Thursday, January 14, 2016

you can change direction, but don't change course

Every now and then life will throw you a curve ball, or a change up:

  • New job
  • Moving to a new city
  • Moving into a new house
  • Getting married
  • Having a baby
  • Getting divorced
  • or any of a hundred others...

You'll have a perfect routine set up, where you're eating well, getting your exercise in, and making progress towards your goal, when suddenly - BAM! and it all gets messed up.

Here's the thing - Don't let it get messed up.

There are dozens of body weight exercises you can do anywhere, and a couple-few 20 minute workouts each week is all you really need to stay fit and healthy.

Eating a moderate amount of real food should be even easier than finding time in your new schedule to workout. But it's up to you to be successful.

"Go further than yesterday."

- Chris Butterworth


300 posts ago: this one thing can make or break your day
200 posts ago: Fit-20 workout 07-06-12 - burpees, pull-ups, dumbell swings
100 posts ago: my car won't start - the yin and yang of emotions


Tuesday, January 5, 2016

breakfast comparison - 3 choices out and about

"Breakfast is the most important meal of the day", so I've heard since I was a kid. And while I totally agree with that sentiment, it's not because of what you might think - not so much because I want to fill my body with nutrients so I can start my day off right...

No, I can start my day off just fine without eating first thing in the morning. I've even written about the benefits of delaying eating breakfast.

For me, breakfast can be the meal that makes or breaks my calorie numbers for the whole day. A moderate breakfast of 350 calories (or so) leaves me a lot of flexibility in my choices for lunch, snacks, and dinner. On the flip-side, I usually break my calorie budget on days when I put down a 600-calorie breakfast. So, eating a "good" breakfast goes a long way in determining whether or not I'm going to win that day.

Here are some calorie comparisons of common, quick breakfast options while you're out and about:

Einstein Bros Bagels - Sesame bagel (300) with a shmear of cream cheese (150-300). Eating a full bagel with a big shmear of cream cheese is going to cost you 600 calories! However, eating half of that meal while saving the other half for tomorrow gives you a very reasonable 300 calorie breakfast.

Eating half a bagel with a big pile of cream cheese is one of my favorite eating-out (or people bring food to work) breakfasts. It's a filling use of 300 calories - enough that I don't need to eat again until lunch, but without giving me that full-belly, need to take a nap feeling. Unfortunately it can be difficult to stop at half, especially when it tasted really good and there's another half just staring at me.

Will power goes a long way on this one. Eating half for 300 calories is a great breakfast; eating the 2nd half for 600 calories - not so much...

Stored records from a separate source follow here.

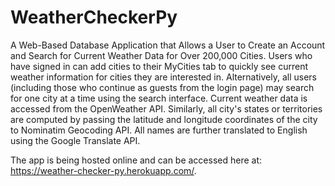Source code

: # WeatherCheckerPy
A Web-Based Database Application that Allows a User to Create an Account and Search for Current Weather Data for Over 200,000 Cities. Users who have signed in can add cities to their MyCities tab to quickly see current weather information for cities they are interested in. Alternatively, all users (including those who continue as guests from the login page) may search for one city at a time using the search interface. Current weather data is accessed from the OpenWeather API. Similarly, all city's states or territories are computed by passing the latitude and longitude coordinates of the city to Nominatim Geocoding API. All names are further translated to English using the Google Translate API.

The app is being hosted online and can be accessed here at: https://weather-checker-py.herokuapp.com/.
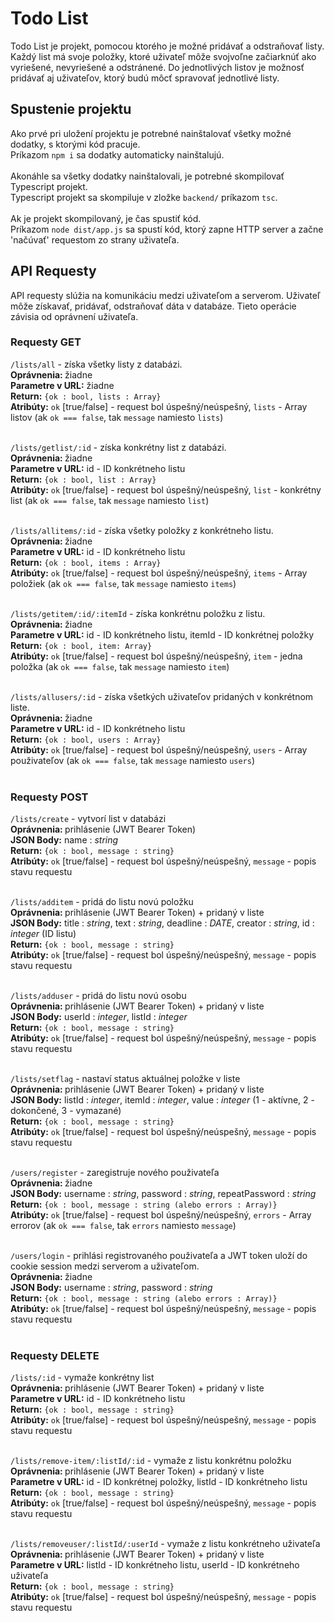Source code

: # Todo List
Todo List je projekt, pomocou ktorého je možné pridávať a odstraňovať listy. Každý list má svoje položky, ktoré uživateľ môže svojvoľne začiarknúť ako vyriešené, nevyriešené a odstránené. Do jednotlivých listov je možnosť pridávať aj uživateľov, ktorý budú môcť spravovať jednotlivé listy.
## Spustenie projektu
Ako prvé pri uložení projektu je potrebné nainštalovať všetky možné dodatky, s ktorými kód pracuje.<br/>
Príkazom `npm i` sa dodatky automaticky nainštalujú.<br/><br/>
Akonáhle sa všetky dodatky nainštalovali, je potrebné skompilovať Typescript projekt.<br/>
Typescript projekt sa skompiluje v zložke `backend/` príkazom `tsc`. <br/><br/>
Ak je projekt skompilovaný, je čas spustiť kód. <br/>
Príkazom `node dist/app.js` sa spustí kód, ktorý zapne HTTP server a začne 'načúvať' requestom zo strany uživateľa.
## API Requesty
API requesty slúžia na komunikáciu medzi uživateľom a serverom. Uživateľ môže získavať, pridávať, odstraňovať dáta v databáze. Tieto operácie závisia od oprávnení uživateľa.
### Requesty GET
`/lists/all` - získa všetky listy z databázi.<br/>
<b>Oprávnenia: </b>žiadne<br/>
<b>Parametre v URL:</b> žiadne<br/>
<b>Return:</b> `{ok : bool, lists : Array}`<br/>
<b>Atribúty:</b> `ok` [true/false] - request bol úspešný/neúspešný, `lists` - Array listov (ak `ok === false`, tak `message` namiesto `lists`)<br/><br/>

`/lists/getlist/:id` - získa konkrétny list z databázi.<br/>
<b>Oprávnenia: </b>žiadne<br/>
<b>Parametre v URL:</b> id - ID konkrétneho listu<br/>
<b>Return:</b> `{ok : bool, list : Array}`<br/>
<b>Atribúty:</b> `ok` [true/false] - request bol úspešný/neúspešný, `list` - konkrétny list (ak `ok === false`, tak `message` namiesto `list`)<br/><br/>

`/lists/allitems/:id` - získa všetky položky z konkrétneho listu.<br/>
<b>Oprávnenia: </b>žiadne<br/>
<b>Parametre v URL:</b> id - ID konkrétneho listu<br/>
<b>Return:</b> `{ok : bool, items : Array}`<br/>
<b>Atribúty:</b> `ok` [true/false] - request bol úspešný/neúspešný, `items` - Array položiek (ak `ok === false`, tak `message` namiesto `items`)<br/><br/>

`/lists/getitem/:id/:itemId` - získa konkrétnu položku z listu.<br/>
<b>Oprávnenia: </b>žiadne<br/>
<b>Parametre v URL:</b> id - ID konkrétneho listu, itemId - ID konkrétnej položky<br/>
<b>Return:</b> `{ok : bool, item: Array}`<br/>
<b>Atribúty:</b> `ok` [true/false] - request bol úspešný/neúspešný, `item` - jedna položka (ak `ok === false`, tak `message` namiesto `item`)<br/><br/>

`/lists/allusers/:id` - získa všetkých uživateľov pridaných v konkrétnom liste.<br/>
<b>Oprávnenia: </b>žiadne<br/>
<b>Parametre v URL:</b> id - ID konkrétneho listu<br/>
<b>Return:</b> `{ok : bool, users : Array}`<br/>
<b>Atribúty:</b> `ok` [true/false] - request bol úspešný/neúspešný, `users` - Array použivateľov (ak `ok === false`, tak `message` namiesto `users`)<br/><br/>

### Requesty POST
`/lists/create` - vytvorí list v databázi<br/>
<b>Oprávnenia: </b>prihlásenie (JWT Bearer Token)<br/>
<b>JSON Body:</b> name : <i>string</i><br/>
<b>Return:</b> `{ok : bool, message : string}`<br/>
<b>Atribúty:</b> `ok` [true/false] - request bol úspešný/neúspešný, `message` - popis stavu requestu<br/><br/>

`/lists/additem` - pridá do listu novú položku<br/>
<b>Oprávnenia: </b>prihlásenie (JWT Bearer Token) + pridaný v liste<br/>
<b>JSON Body:</b> title : <i>string</i>, text : <i>string</i>, deadline : <i>DATE</i>, creator : <i>string</i>, id : <i>integer</i> (ID listu)<br/>
<b>Return:</b> `{ok : bool, message : string}`<br/>
<b>Atribúty:</b> `ok` [true/false] - request bol úspešný/neúspešný, `message` - popis stavu requestu<br/><br/>

`/lists/adduser` - pridá do listu novú osobu<br/>
<b>Oprávnenia: </b>prihlásenie (JWT Bearer Token) + pridaný v liste<br/>
<b>JSON Body:</b> userId : <i>integer</i>, listId : <i>integer</i><br/>
<b>Return:</b> `{ok : bool, message : string}`<br/>
<b>Atribúty:</b> `ok` [true/false] - request bol úspešný/neúspešný, `message` - popis stavu requestu<br/><br/>

`/lists/setflag` - nastaví status aktuálnej položke v liste<br/>
<b>Oprávnenia: </b>prihlásenie (JWT Bearer Token) + pridaný v liste<br/>
<b>JSON Body:</b> listId : <i>integer</i>, itemId : <i>integer</i>, value : <i>integer</i> (1 - aktívne, 2 - dokončené, 3 - vymazané)<br/>
<b>Return:</b> `{ok : bool, message : string}`<br/>
<b>Atribúty:</b> `ok` [true/false] - request bol úspešný/neúspešný, `message` - popis stavu requestu<br/><br/>

`/users/register` - zaregistruje nového použivateľa<br/>
<b>Oprávnenia: </b>žiadne<br/>
<b>JSON Body:</b> username : <i>string</i>, password : <i>string</i>, repeatPassword : <i>string</i><br/>
<b>Return:</b> `{ok : bool, message : string (alebo errors : Array)}`<br/>
<b>Atribúty:</b> `ok` [true/false] - request bol úspešný/neúspešný, `errors` - Array errorov (ak `ok === false`, tak `errors` namiesto `message`)<br/><br/>

`/users/login` - prihlási registrovaného použivateľa a JWT token uloží do cookie session medzi serverom a uživateľom.<br/>
<b>Oprávnenia: </b>žiadne<br/>
<b>JSON Body:</b> username : <i>string</i>, password : <i>string</i><br/>
<b>Return:</b> `{ok : bool, message : string (alebo errors : Array)}`<br/>
<b>Atribúty:</b> `ok` [true/false] - request bol úspešný/neúspešný, `message` - popis stavu requestu<br/><br/>

### Requesty DELETE
`/lists/:id` - vymaže konkrétny list<br/>
<b>Oprávnenia: </b>prihlásenie (JWT Bearer Token) + pridaný v liste<br/>
<b>Parametre v URL:</b> id - ID konkrétneho listu<br/>
<b>Return:</b> `{ok : bool, message : string}`<br/>
<b>Atribúty:</b> `ok` [true/false] - request bol úspešný/neúspešný, `message` - popis stavu requestu<br/><br/>

`/lists/remove-item/:listId/:id` - vymaže z listu konkrétnu položku<br/>
<b>Oprávnenia: </b>prihlásenie (JWT Bearer Token) + pridaný v liste<br/>
<b>Parametre v URL:</b> id - ID konkrétnej položky, listId - ID konkrétneho listu<br/>
<b>Return:</b> `{ok : bool, message : string}`<br/>
<b>Atribúty:</b> `ok` [true/false] - request bol úspešný/neúspešný, `message` - popis stavu requestu<br/><br/>

`/lists/removeuser/:listId/:userId` - vymaže z listu konkrétneho uživateľa<br/>
<b>Oprávnenia: </b>prihlásenie (JWT Bearer Token) + pridaný v liste<br/>
<b>Parametre v URL:</b> listId - ID konkrétneho listu, userId - ID konkrétneho uživateľa<br/>
<b>Return:</b> `{ok : bool, message : string}`<br/>
<b>Atribúty:</b> `ok` [true/false] - request bol úspešný/neúspešný, `message` - popis stavu requestu<br/><br/>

McDonald's - Sausage McMuffin w/ Egg. This little treat isn't too far off the chart at 450 calories. But be mindful of the 860 mg sodium content, and reaching for the side of hash brown will cost you an additional 150 calories.

This is one of the few items I can eat at McDonald's without feeling a heavy gut after eating, but I still don't have a craving-desire to eat one of these very often. Plus, it's hard to not order a hash brown with it, and once I do that I've just used up 600 of my daily calorie budget.

Krispy Kreme - Maybe you stop for a melts-in-your-mouth donut on the way to work, or maybe somebody brings a box of them into the office. Either way they're pretty hard to resist. An original glazed provides 200 calories' worth of goodness, while a chocolate iced glazed will set you back 250 calories.

Eating 2 Krispy Kreme originals for 400 calories isn't the worst thing in the world - especially as a once in awhile treat, but I find they aren't the most filling calories, and I'll be hungrier sooner than I would be when eating other breakfasts. Plus, it can be hard to stop at two, and that third one's a budget-buster!


The biggest takeaway here is that knowledge is power. Knowing how many calories are in your breakfast budget, and how many are in your breakfast, is a key ingredient for a successful day.

- Chris Butterworth


300 posts ago: running in the cold is hard
200 posts ago: portion sizes have become gigantic
100 posts ago: catching up to your goal - the tortoise or the hare?


Saturday, January 2, 2016

3 types of resolutions

Happy New Year, and welcome to 2016!

Millions of people will be making new year resolutions this year, trying to make themselves into a better version of themself. Unfortunately, today being January 2nd, probably about half of these people have already failed.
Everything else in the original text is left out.